私がそれを受け取ると、シルバーさんは嬉しそうに笑った。
「最近寒くなってきているからな。風邪を引かないようにと思って」
『ありがとうございます。……開けても良いですか?』
「あぁ」
シルバーさんの許可を取って、私はラッピングを丁寧に開ける。
出てきたマフラーはかなり長く、二人くらいなら余裕で巻けそうであった。試しに巻いてみると、もこもこしていて凄く暖かい。
これからの季節に、ぴったりな暖かさだった。
首にぐるぐると巻いていると、後ろからヴィルさんがマフラーの端を取る。
『……?』
「大人しく前向いてなさい」
気になって後ろを向こうとすると、そう顔を戻された。それに返事をし、しばらくの間待つことに。
数分後、私の後ろにはマフラーで作られたリボンが。
『……可愛い』
「でしょう」
当たり前よ、とヴィルさんが得意げに笑う。
シルバーさんも「似合うな」と目を細めた。
「では次は私たちですね。……クルーウェル先生からいきますか?」
「そうだな。……俺からはこれだ」
先生たちが前に出て、私を見つめる。
クルーウェルさんが私に差し出したのは、高級そうな箱だった。……大人だもんね。
受け取って、ゆっくりと中を開ける。
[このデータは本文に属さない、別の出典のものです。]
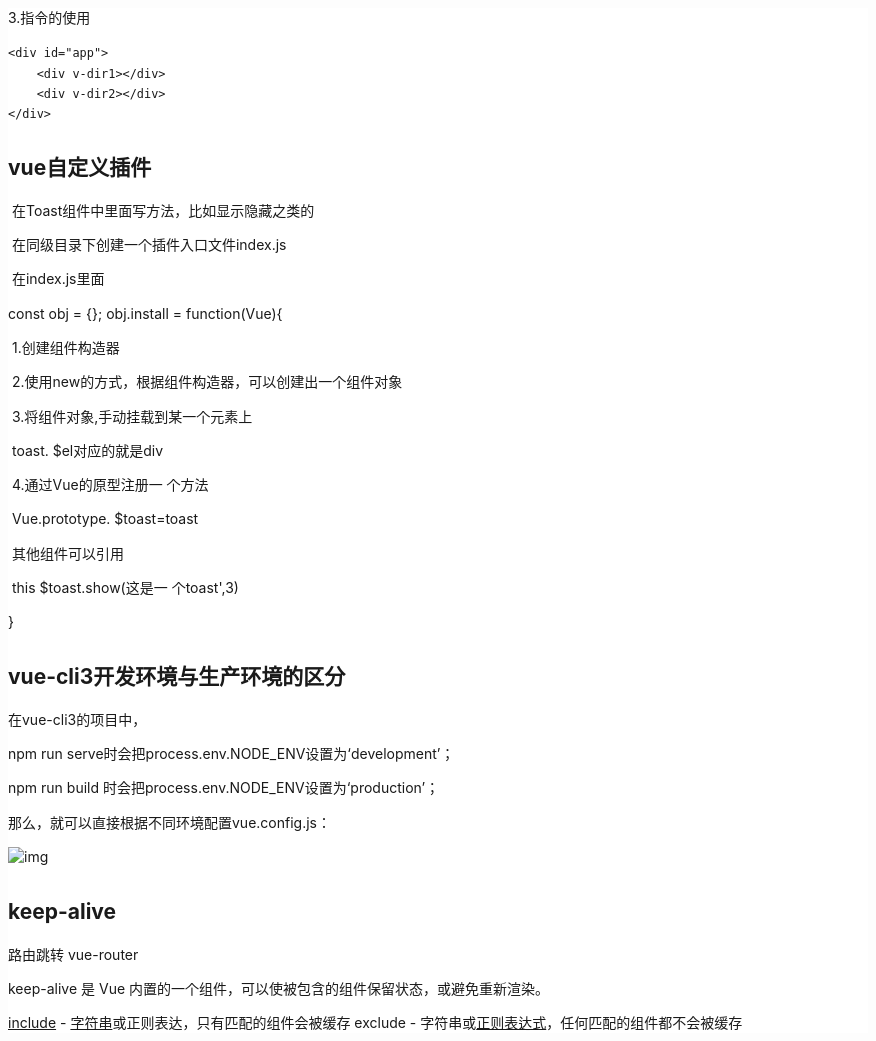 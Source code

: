 3.指令的使用

```
<div id="app"> 
    <div v-dir1></div>   
    <div v-dir2></div>
</div>
```

## vue自定义插件

​    在Toast组件中里面写方法，比如显示隐藏之类的

​    在同级目录下创建一个插件入口文件index.js

​    在index.js里面

   const obj = {}; 
   obj.install = function(Vue){

​    1.创建组件构造器

​    2.使用new的方式，根据组件构造器，可以创建出一个组件对象

​    3.将组件对象,手动挂载到某一个元素上

​       toast. $el对应的就是div

​    4.通过Vue的原型注册一 个方法

​      Vue.prototype. $toast=toast

​      其他组件可以引用

​      this $toast.show(这是一 个toast',3)

}

## vue-cli3开发环境与生产环境的区分

在vue-cli3的项目中，

npm run serve时会把process.env.NODE_ENV设置为‘development’；

npm run build 时会把process.env.NODE_ENV设置为‘production’；



那么，就可以直接根据不同环境配置vue.config.js：

![img](https://upload-images.jianshu.io/upload_images/7566087-52cc120b43caff06.png?imageMogr2/auto-orient/strip|imageView2/2/format/webp)

## keep-alive

路由跳转 vue-router



keep-alive 是 Vue 内置的一个组件，可以使被包含的组件保留状态，或避免重新渲染。

[include](http://www.php.cn/wiki/137.html) - [字符串](http://www.php.cn/wiki/57.html)或正则表达，只有匹配的组件会被缓存
 exclude - 字符串或[正则表达式](http://www.php.cn/wiki/588.html)，任何匹配的组件都不会被缓存
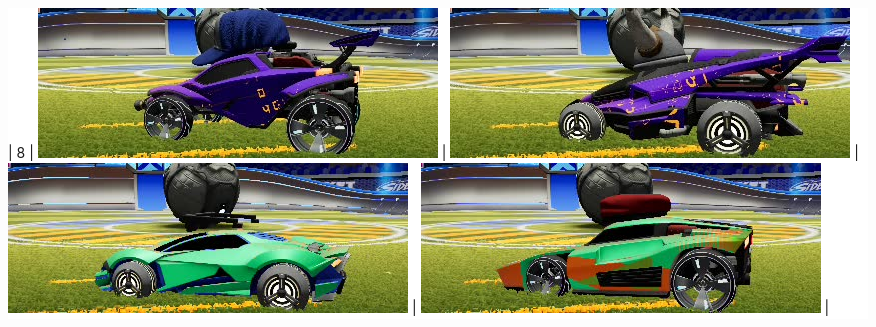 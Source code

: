 |    8     | ![](demo_datas/0_8.jpg) | ![](demo_datas/1_8.jpg) | ![](demo_datas/2_8.jpg) | ![](demo_datas/3_8.jpg) |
中に入っていたのは、小さめの鞄だった。
と言っても、ただの鞄ではなく。黒色で、チェーンがついた大人っぽいもの。
『……大人っぽい、ですね』
「だろう?」
私が率直な意見を口にすると、クルーウェルさんは少し得意げに笑った。
……でも、大人っぽすぎて私には似合わないんじゃ。
そうクルーウェルさんを見ると、悪戯っぽく笑って私の顎を持ち上げる。灰色の瞳が、真っ直ぐにぶつかった。
「それに見合う良い女になれと言うことだ」
『良い女……、頑張ります』
クルーウェルさんを見つめながら頷けば、「good girl」と頭をぽんぽんとされた。
かと思えば、クルーウェルさんは再び悪戯っぽく笑って。
「そうしたら、俺から正式にデートの誘いを申し込もう」
『でっ、デート……ですか?』
あぁ、と笑って。クルーウェルさんは私の手を取る。そこに、慣れた動きで唇を落とした。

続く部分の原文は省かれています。